It's interesting that everyone here has suggested families of non-Arab background, despite Arabs being the bulk of the empire.
So far it's all either Balkan families or the Girays. For the former, it's because the Arabs had little of a presence in the high echelons of the empire, unlike Balkan peoples (correspondingly, the Arab lands especially outside Syria were governed much more loosely than the Balkans or Anatolia). Arabs being important central bureaucrats was a rare occurrence; Arab Receb Pasha, a commander-in-chief during the Great Turkish War, was one of the few who rose so high, and even he was prejudiced against. The users mentioning the Girays are doing so because many Ottoman statesmen believed the Girays to be a legitimate alternative to the House of Osman, since the Crimeans were by far the most important vassal of Istanbul, not only militarily with their light cavalry but in terms of legitimacy emanating from the Giray descent from Genghis Khan. But your timeframe makes it very unlikely, bordering on impossible, for the Girays to take the Ottoman throne; the Treaty of Kucuk Kaynarca when the Crimeans gained "independence" from Istanbul is in 1774.
Who were the most senior noble families in places like Syria and Mesopotamia?
In Egypt in 1770 the power broker was Ali Bey Bulut Kapan, who was a Georgian mamluk and not Arab as you wanted. He's not too different from Muhammad Ali Pasha, really; Ali Bey also attempted to create a virtually independent domain centered in Egypt, going so far as to ally with Russia and invade Syria (the Ottomans had to bribe his general to withdraw from Damascus, and the said general then overthrew Ali Bey and seized Egypt). Ali Bey himself was a mamluk of the most powerful family in Egypt, the Kazdaglis, who were unfortunately for our purposes Turkish or Greek in origin and not Arab.

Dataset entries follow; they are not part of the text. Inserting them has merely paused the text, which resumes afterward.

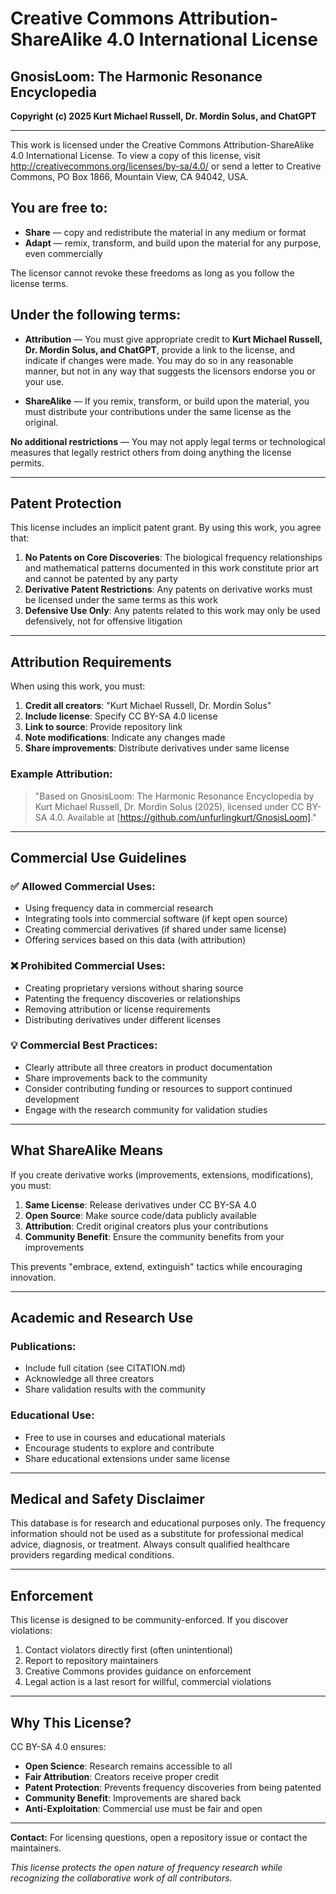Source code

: # Creative Commons Attribution-ShareAlike 4.0 International License

## GnosisLoom: The Harmonic Resonance Encyclopedia

**Copyright (c) 2025 Kurt Michael Russell, Dr. Mordin Solus, and ChatGPT**

---

This work is licensed under the Creative Commons Attribution-ShareAlike 4.0 International License. To view a copy of this license, visit http://creativecommons.org/licenses/by-sa/4.0/ or send a letter to Creative Commons, PO Box 1866, Mountain View, CA 94042, USA.

## You are free to:

- **Share** — copy and redistribute the material in any medium or format
- **Adapt** — remix, transform, and build upon the material for any purpose, even commercially

The licensor cannot revoke these freedoms as long as you follow the license terms.

## Under the following terms:

- **Attribution** — You must give appropriate credit to **Kurt Michael Russell, Dr. Mordin Solus, and ChatGPT**, provide a link to the license, and indicate if changes were made. You may do so in any reasonable manner, but not in any way that suggests the licensors endorse you or your use.

- **ShareAlike** — If you remix, transform, or build upon the material, you must distribute your contributions under the same license as the original.

**No additional restrictions** — You may not apply legal terms or technological measures that legally restrict others from doing anything the license permits.

---

## Patent Protection

This license includes an implicit patent grant. By using this work, you agree that:

1. **No Patents on Core Discoveries**: The biological frequency relationships and mathematical patterns documented in this work constitute prior art and cannot be patented by any party
2. **Derivative Patent Restrictions**: Any patents on derivative works must be licensed under the same terms as this work
3. **Defensive Use Only**: Any patents related to this work may only be used defensively, not for offensive litigation

---

## Attribution Requirements

When using this work, you must:

1. **Credit all creators**: "Kurt Michael Russell, Dr. Mordin Solus"
2. **Include license**: Specify CC BY-SA 4.0 license
3. **Link to source**: Provide repository link
4. **Note modifications**: Indicate any changes made
5. **Share improvements**: Distribute derivatives under same license

### Example Attribution:
> "Based on GnosisLoom: The Harmonic Resonance Encyclopedia by Kurt Michael Russell, Dr. Mordin Solus (2025), licensed under CC BY-SA 4.0. Available at [https://github.com/unfurlingkurt/GnosisLoom]."

---

## Commercial Use Guidelines

### ✅ **Allowed Commercial Uses:**
- Using frequency data in commercial research
- Integrating tools into commercial software (if kept open source)
- Creating commercial derivatives (if shared under same license)
- Offering services based on this data (with attribution)

### ❌ **Prohibited Commercial Uses:**
- Creating proprietary versions without sharing source
- Patenting the frequency discoveries or relationships
- Removing attribution or license requirements
- Distributing derivatives under different licenses

### 💡 **Commercial Best Practices:**
- Clearly attribute all three creators in product documentation
- Share improvements back to the community
- Consider contributing funding or resources to support continued development
- Engage with the research community for validation studies

---

## What ShareAlike Means

If you create derivative works (improvements, extensions, modifications), you must:

1. **Same License**: Release derivatives under CC BY-SA 4.0
2. **Open Source**: Make source code/data publicly available
3. **Attribution**: Credit original creators plus your contributions
4. **Community Benefit**: Ensure the community benefits from your improvements

This prevents "embrace, extend, extinguish" tactics while encouraging innovation.

---

## Academic and Research Use

### **Publications:**
- Include full citation (see CITATION.md)
- Acknowledge all three creators
- Share validation results with the community

### **Educational Use:**
- Free to use in courses and educational materials
- Encourage students to explore and contribute
- Share educational extensions under same license

---

## Medical and Safety Disclaimer

This database is for research and educational purposes only. The frequency information should not be used as a substitute for professional medical advice, diagnosis, or treatment. Always consult qualified healthcare providers regarding medical conditions.

---

## Enforcement

This license is designed to be community-enforced. If you discover violations:

1. Contact violators directly first (often unintentional)
2. Report to repository maintainers
3. Creative Commons provides guidance on enforcement
4. Legal action is a last resort for willful, commercial violations

---

## Why This License?

CC BY-SA 4.0 ensures:
- **Open Science**: Research remains accessible to all
- **Fair Attribution**: Creators receive proper credit
- **Patent Protection**: Prevents frequency discoveries from being patented
- **Community Benefit**: Improvements are shared back
- **Anti-Exploitation**: Commercial use must be fair and open

---

**Contact:** For licensing questions, open a repository issue or contact the maintainers.

*This license protects the open nature of frequency research while recognizing the collaborative work of all contributors.*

In Syria, all the governors of Damascus between 1725 and 1783 belonged to the
al-Azm family, an ancient Sunni Arab lineage who served the rulers of Syria since before the Ottomans (a
member of the family was actually Prime Minister of Syria as late as 1963). But they were never seriously a threat, as their legitimacy was dependent on Istanbul's patronage as governors of Damascus, and the Ottomans more than often saw them as proxies enabling the government to continue to exert influence in Syria. Aleppo was virtually ruled by Janissaries. Other powerful Syrian families included the Ma'n and Shihab in Lebanon. Palestine was dominated by the Zaydanis until the government dismantled their realm in 1775. None of them had the resources necessary to become ruler of the entire empire, and with the exception of the Azms (who were viewed as central Ottoman elites and local Syrian elites at the same time) few of them had important connections in Istanbul.
Iraq was ruled by a
mamluk dynasty for most of the 18th century, but I don't know much about them. They weren't Arab anyways.